What is private mortgage insurance (PMI)?
Private mortgage insurance (PMI) is insurance that offers coverage to your mortgage lender should you default on your mortgage payments. It’s often used in order to provide mortgages to home buyers bringing a lower down payment and don’t have enough cash on hand for a 20% down payment. PMI helps lenders reduce the risk of lending money to someone who may not be able to make their mortgage payments.
If you purchase a home and pay private mortgage insurance, you’ll often see it automatically added to your monthly mortgage payment. Much like home insurance or taxes, the money usually goes to your escrow account and your lender pays the PMI premiums from the account.
However, PMI is not a set, universal rate. Like any other form of insurance, the rates providers offer are extremely variable. It is important to work with a mortgage lender that actively seeks the best PMI rate available for your situation.
Private Mortgage Insurance (PMI) FAQs
When is PMI required?
Almost all types of home loans require some amount of down payment. The industry standard is to require a home buyer to put down 20% of their home’s purchase price, so the loan is not more than 80% of the home’s value. If you’re purchasing a home and don’t have the cash available to pay at least 20% down, your lender is likely to add private mortgage insurance which will add to your monthly mortgage payment.
Why do lenders require PMI?
When a borrower isn’t able to put a certain amount of cash towards a new home, the lender has to provide a larger amount of money for the purchase. Accepting this lower amount of money upfront for the home loan increases the risk of the loan for the lender.
By requiring PMI, your lender reduces their risk of losing money if you can’t make your mortgage payments. In the event that you default on your loan, the private mortgage insurance coverage pays your lender part of the balance they’re owed.
How much does PMI affect my mortgage payment?
Depending on your home loan, you may pay between 0.5% and 1% of your full mortgage amount annually to cover your PMI. If you’re buying a home with a larger purchase price, you may have to pay several hundred dollars a month for PMI. The PMI payment is in addition to your normal mortgage costs of principal, interest, home insurance, and taxes.
Over the life of your loan, PMI payments can add up. Once your mortgage balance is less than 80% or the original appraisal or current market value for your home, you may be able to cancel PMI on your mortgage. However, the process for canceling PMI can be difficult and you will need to work with your lender and PMI provider to navigate this process.
Can I avoid paying PMI without paying 20% down?
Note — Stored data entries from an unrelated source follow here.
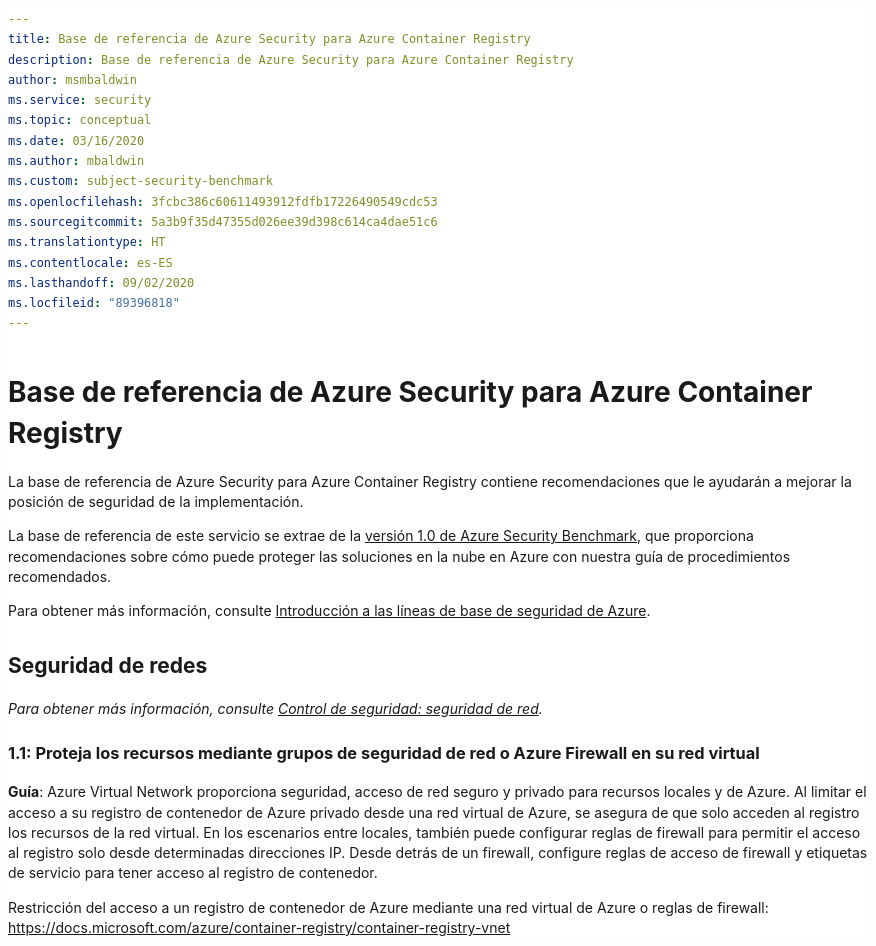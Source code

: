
 ```yaml
---
title: Base de referencia de Azure Security para Azure Container Registry
description: Base de referencia de Azure Security para Azure Container Registry
author: msmbaldwin
ms.service: security
ms.topic: conceptual
ms.date: 03/16/2020
ms.author: mbaldwin
ms.custom: subject-security-benchmark
ms.openlocfilehash: 3fcbc386c60611493912fdfb17226490549cdc53
ms.sourcegitcommit: 5a3b9f35d47355d026ee39d398c614ca4dae51c6
ms.translationtype: HT
ms.contentlocale: es-ES
ms.lasthandoff: 09/02/2020
ms.locfileid: "89396818"
---
```

# <a name="azure-security-baseline-for-azure-container-registry"></a>Base de referencia de Azure Security para Azure Container Registry

La base de referencia de Azure Security para Azure Container Registry contiene recomendaciones que le ayudarán a mejorar la posición de seguridad de la implementación.

La base de referencia de este servicio se extrae de la [versión 1.0 de Azure Security Benchmark](../security/benchmarks/overview.md), que proporciona recomendaciones sobre cómo puede proteger las soluciones en la nube en Azure con nuestra guía de procedimientos recomendados.

Para obtener más información, consulte [Introducción a las líneas de base de seguridad de Azure](../security/benchmarks/security-baselines-overview.md).

## <a name="network-security"></a>Seguridad de redes

*Para obtener más información, consulte [Control de seguridad: seguridad de red](../security/benchmarks/security-control-network-security.md).*

### <a name="11-protect-resources-using-network-security-groups-or-azure-firewall-on-your-virtual-network"></a>1.1: Proteja los recursos mediante grupos de seguridad de red o Azure Firewall en su red virtual

**Guía**: Azure Virtual Network proporciona seguridad, acceso de red seguro y privado para recursos locales y de Azure. Al limitar el acceso a su registro de contenedor de Azure privado desde una red virtual de Azure, se asegura de que solo acceden al registro los recursos de la red virtual. En los escenarios entre locales, también puede configurar reglas de firewall para permitir el acceso al registro solo desde determinadas direcciones IP. Desde detrás de un firewall, configure reglas de acceso de firewall y etiquetas de servicio para tener acceso al registro de contenedor.

Restricción del acceso a un registro de contenedor de Azure mediante una red virtual de Azure o reglas de firewall: https://docs.microsoft.com/azure/container-registry/container-registry-vnet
One common way to avoid PMI without 20% down is to take out a second mortgage at the same time you take out your first mortgage. Sometimes called a “piggyback mortgage,” this strategy uses the first mortgage to purchase 80% of the home. The remaining cost of the home is covered by your second mortgage and down payment. Both mortgages are an amount that’s under 80% of the total home value, making PMI unnecessary. One downside to this is having two separate mortgages and the associated payments and interest that will need to be managed.